Well-intentioned human users continually circumvent security controls. The pandemic/ubiquitous fact of this circumvention undermines the effectiveness of security designs that implicitly assume circumvention never happens. We seek to develop metrics to enable security engineers and other stakeholders to make meaningful, quantifiable comparisons, decisions, and evaluations of proposed security controls in light of what really happens when these controls are deployed.
This project builds on foundations of human-computer-interface in security and the preliminary research the investigators have been working on already: Blythe, Koppel, and Smith, studying workers’ reasons for and methods of circumvention along with Xie, studying techniques for assisting mobile-app users (who can be enterprise workers) to conduct security controls on apps to be installed on their mobile devices. Research conducted in large enterprise systems increasingly finds that such apps are a major source of malware invasions into those larger systems. Similarly, with the expanded use of BYOD (bring your own device), such dangers are pandemic without security controls and without users’ ability to understand and follow those controls. Security-control circumvention by enterprise workers as mobile app users is reflected by their acceptance to install apps without sufficiently assessing their risk.

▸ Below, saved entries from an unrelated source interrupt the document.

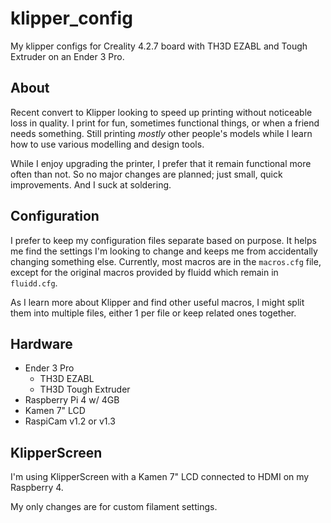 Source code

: # klipper_config

My klipper configs for Creality 4.2.7 board with TH3D EZABL and Tough Extruder on an Ender 3 Pro.

## About

Recent convert to Klipper looking to speed up printing without noticeable loss in quality. I print for fun, sometimes functional things, 
or when a friend needs something. Still printing *mostly* other people's models while I learn how to use various modelling and design tools. 

While I enjoy upgrading the printer, I prefer that it remain functional more often than not. So no major changes are planned; just 
small, quick improvements. And I suck at soldering. 

## Configuration

I prefer to keep my configuration files separate based on purpose. It helps me find the settings I'm looking to change and 
keeps me from accidentally changing something else. Currently, most macros are in the `macros.cfg` file, except for the 
original macros provided by fluidd which remain in `fluidd.cfg`. 

As I learn more about Klipper and find other useful macros, I might split them into multiple files, 
either 1 per file or keep related ones together. 

## Hardware

- Ender 3 Pro
  - TH3D EZABL
  - TH3D Tough Extruder
- Raspberry Pi 4 w/ 4GB
- Kamen 7" LCD
- RaspiCam v1.2 or v1.3

## KlipperScreen

I'm using KlipperScreen with a Kamen 7" LCD connected to HDMI on my Raspberry 4. 

My only changes are for custom filament settings.




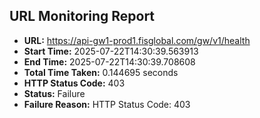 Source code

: ## URL Monitoring Report

- **URL:** https://api-gw1-prod1.fisglobal.com/gw/v1/health
- **Start Time:** 2025-07-22T14:30:39.563913
- **End Time:** 2025-07-22T14:30:39.708608
- **Total Time Taken:** 0.144695 seconds
- **HTTP Status Code:** 403
- **Status:** Failure
- **Failure Reason:** HTTP Status Code: 403
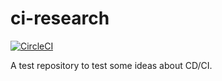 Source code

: # ci-research
[![CircleCI](https://circleci.com/gh/arturgontijo/ci-research.svg?style=svg)](https://circleci.com/gh/arturgontijo/ci-research)

A test repository to test some ideas about CD/CI.
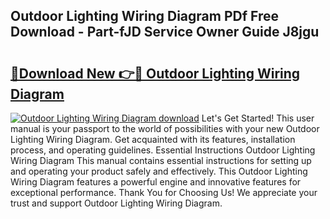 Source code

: ## Outdoor Lighting Wiring Diagram PDf Free Download - Part-fJD Service Owner Guide J8jgu

# <h2><a href="http://dfuajr4.blite.top/?on=Outdoor+Lighting+Wiring+Diagram">🔗Download New 👉🔴 Outdoor Lighting Wiring Diagram</a></h2>

[![Outdoor Lighting Wiring Diagram download](https://i.imgur.com/lujVjoI.png)](http://dfuajr4.blite.top/?on=Outdoor+Lighting+Wiring+Diagram)
Let's Get Started! This user manual is your passport to the world of possibilities with your new Outdoor Lighting Wiring Diagram. Get acquainted with its features, installation process, and operating guidelines. Essential Instructions Outdoor Lighting Wiring Diagram This manual contains essential instructions for setting up and operating your product safely and effectively. This Outdoor Lighting Wiring Diagram features a powerful engine and innovative features for exceptional performance. Thank You for Choosing Us! We appreciate your trust and support Outdoor Lighting Wiring Diagram.
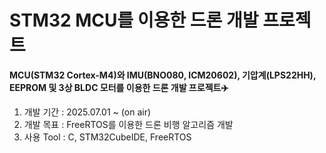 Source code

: # STM32 MCU를 이용한 드론 개발 프로젝트

**MCU(STM32 Cortex-M4)와 IMU(BNO080, ICM20602), 기압계(LPS22HH), EEPROM 및 3상 BLDC 모터를 이용한 드론 개발 프로젝트✈️**
1. 개발 기간 : 2025.07.01 ~ (on air)
2. 개발 목표 : FreeRTOS를 이용한 드론 비행 알고리즘 개발
3. 사용 Tool : C, STM32CubeIDE, FreeRTOS
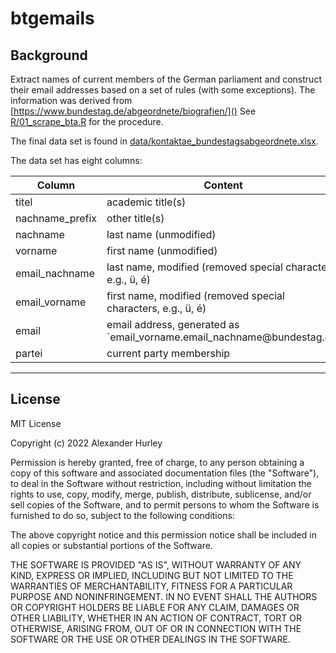 # btgemails

## Background

Extract names of current members of the German parliament and construct their email addresses based on a set of rules (with some exceptions). The information was derived from [https://www.bundestag.de/abgeordnete/biografien/]() See [R/01_scrape_bta.R]() for the procedure.

The final data set is found in [data/kontaktae_bundestagsabgeordnete.xlsx]().

The data set has eight columns:

| Column          | Content                                                                    |
|----------------|-------------------------------------------------------|
| titel           | academic title(s)                                                          |
| nachname_prefix | other title(s)                                                             |
| nachname        | last name (unmodified)                                                     |
| vorname         | first name (unmodified)                                                    |
| email_nachname  | last name, modified (removed special characters, e.g., ü, é)               |
| email_vorname   | first name, modified (removed special characters, e.g., ü, é)              |
| email           | email address, generated as \`email_vorname.email_nachname\@bundestag.de\` |
| partei          | current party membership                                                   |

------------------------------------------------------------------------

## License

MIT License

Copyright (c) 2022 Alexander Hurley

Permission is hereby granted, free of charge, to any person obtaining a copy of this software and associated documentation files (the "Software"), to deal in the Software without restriction, including without limitation the rights to use, copy, modify, merge, publish, distribute, sublicense, and/or sell copies of the Software, and to permit persons to whom the Software is furnished to do so, subject to the following conditions:

The above copyright notice and this permission notice shall be included in all copies or substantial portions of the Software.

THE SOFTWARE IS PROVIDED "AS IS", WITHOUT WARRANTY OF ANY KIND, EXPRESS OR IMPLIED, INCLUDING BUT NOT LIMITED TO THE WARRANTIES OF MERCHANTABILITY, FITNESS FOR A PARTICULAR PURPOSE AND NONINFRINGEMENT. IN NO EVENT SHALL THE AUTHORS OR COPYRIGHT HOLDERS BE LIABLE FOR ANY CLAIM, DAMAGES OR OTHER LIABILITY, WHETHER IN AN ACTION OF CONTRACT, TORT OR OTHERWISE, ARISING FROM, OUT OF OR IN CONNECTION WITH THE SOFTWARE OR THE USE OR OTHER DEALINGS IN THE SOFTWARE.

Static-Dynamic Analysis of Security Metrics for Cyber-Physical Systems
Sayan Mitra, Geir Dullerud, and Swarat Chaudhuri
Cyber-physical system (CPS) security lapses may lead to catastrophic failure. We are interested in the scientific basis for discovering unique CPS security vulnerabilities to dynamics-aware attacks that alter behaviors of components in ways that lead to instability, unsafe behavior, and ultimately diminished availability. Our project advances this scientific basis through security-metrics-driven design and evaluation of CPS, based on formalization of adversary classes and security metrics. We propose to define metrics, and then develop and study static and dynamic analysis algorithms that provide formal guarantees on them with respect to different adversary classes.